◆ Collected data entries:
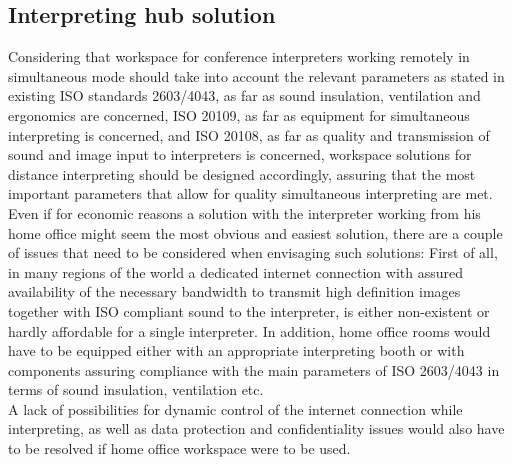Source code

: \documentclass[output=paper]{langsci/langscibook}
\begin{document}
\subsection{Interpreting hub solution}

Considering that workspace for conference interpreters working remotely in simultaneous mode should take into account the relevant parameters as stated in existing ISO standards 2603/4043, as far as sound insulation, ventilation and ergonomics are concerned, ISO 20109, as far as equipment for simultaneous interpreting is concerned, and ISO 20108, as far as quality and transmission of sound and image input to interpreters is concerned, workspace solutions for distance interpreting should be designed accordingly, assuring that the most important parameters that allow for quality simultaneous interpreting are met.\\
Even if for economic reasons a solution with the interpreter working from his home office might seem the most obvious and easiest solution, there are a couple of issues that need to be considered when envisaging such solutions: First of all, in many regions of the world a dedicated internet connection with assured availability of the necessary bandwidth to transmit high definition images together with ISO compliant sound to the interpreter, is either non-existent or hardly affordable for a single interpreter. In addition, home office rooms would have to be equipped either with an appropriate interpreting booth or with components assuring compliance with the main parameters of ISO 2603/4043 in terms of sound insulation, ventilation etc. \\
A lack of possibilities for dynamic control of the internet connection while interpreting, as well as data protection and confidentiality issues would also have to be resolved if home office workspace were to be used.
\end{document}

◆ Work order: How many lines of the records contain "have"? Answer with the number only.

◆ Finished task: 2